> **DATA FOR REVIEW**:
______________________________
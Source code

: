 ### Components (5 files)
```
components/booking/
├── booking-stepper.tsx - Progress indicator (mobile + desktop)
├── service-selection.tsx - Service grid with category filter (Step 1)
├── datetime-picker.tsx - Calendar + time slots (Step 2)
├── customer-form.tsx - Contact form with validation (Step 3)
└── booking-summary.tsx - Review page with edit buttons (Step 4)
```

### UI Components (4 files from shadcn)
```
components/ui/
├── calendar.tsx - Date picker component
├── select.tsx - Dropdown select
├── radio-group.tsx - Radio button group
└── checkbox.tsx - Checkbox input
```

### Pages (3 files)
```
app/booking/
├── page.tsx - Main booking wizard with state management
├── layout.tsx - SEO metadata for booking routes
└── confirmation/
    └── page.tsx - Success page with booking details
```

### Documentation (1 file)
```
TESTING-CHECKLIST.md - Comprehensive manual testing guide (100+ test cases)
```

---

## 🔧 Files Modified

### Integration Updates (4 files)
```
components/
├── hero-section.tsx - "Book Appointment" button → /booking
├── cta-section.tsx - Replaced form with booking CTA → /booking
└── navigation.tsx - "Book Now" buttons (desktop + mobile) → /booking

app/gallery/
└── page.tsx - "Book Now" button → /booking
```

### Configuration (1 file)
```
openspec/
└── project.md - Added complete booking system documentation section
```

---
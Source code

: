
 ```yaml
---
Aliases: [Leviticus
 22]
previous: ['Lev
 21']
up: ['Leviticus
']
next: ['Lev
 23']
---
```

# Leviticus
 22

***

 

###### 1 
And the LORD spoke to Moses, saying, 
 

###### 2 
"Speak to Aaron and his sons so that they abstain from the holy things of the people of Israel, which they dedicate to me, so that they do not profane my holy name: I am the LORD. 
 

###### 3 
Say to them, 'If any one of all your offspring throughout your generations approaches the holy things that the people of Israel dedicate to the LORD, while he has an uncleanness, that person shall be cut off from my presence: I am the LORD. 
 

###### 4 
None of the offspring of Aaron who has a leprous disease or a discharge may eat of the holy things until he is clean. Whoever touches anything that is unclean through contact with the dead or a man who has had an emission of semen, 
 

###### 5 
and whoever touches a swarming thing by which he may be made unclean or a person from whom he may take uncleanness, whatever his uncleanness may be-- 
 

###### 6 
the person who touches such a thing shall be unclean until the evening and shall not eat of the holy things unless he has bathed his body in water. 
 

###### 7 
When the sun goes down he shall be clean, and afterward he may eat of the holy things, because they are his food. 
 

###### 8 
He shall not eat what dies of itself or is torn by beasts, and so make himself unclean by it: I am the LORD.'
______________________________
> **TASK BRIEF**:
Show all lines from the entries that hold "offspring".

> **WRITTEN REPLY**:
Say to them, 'If any one of all your offspring throughout your generations approaches the holy things that the people of Israel dedicate to the LORD, while he has an uncleanness, that person shall be cut off from my presence: I am the LORD. 
None of the offspring of Aaron who has a leprous disease or a discharge may eat of the holy things until he is clean. Whoever touches anything that is unclean through contact with the dead or a man who has had an emission of semen, 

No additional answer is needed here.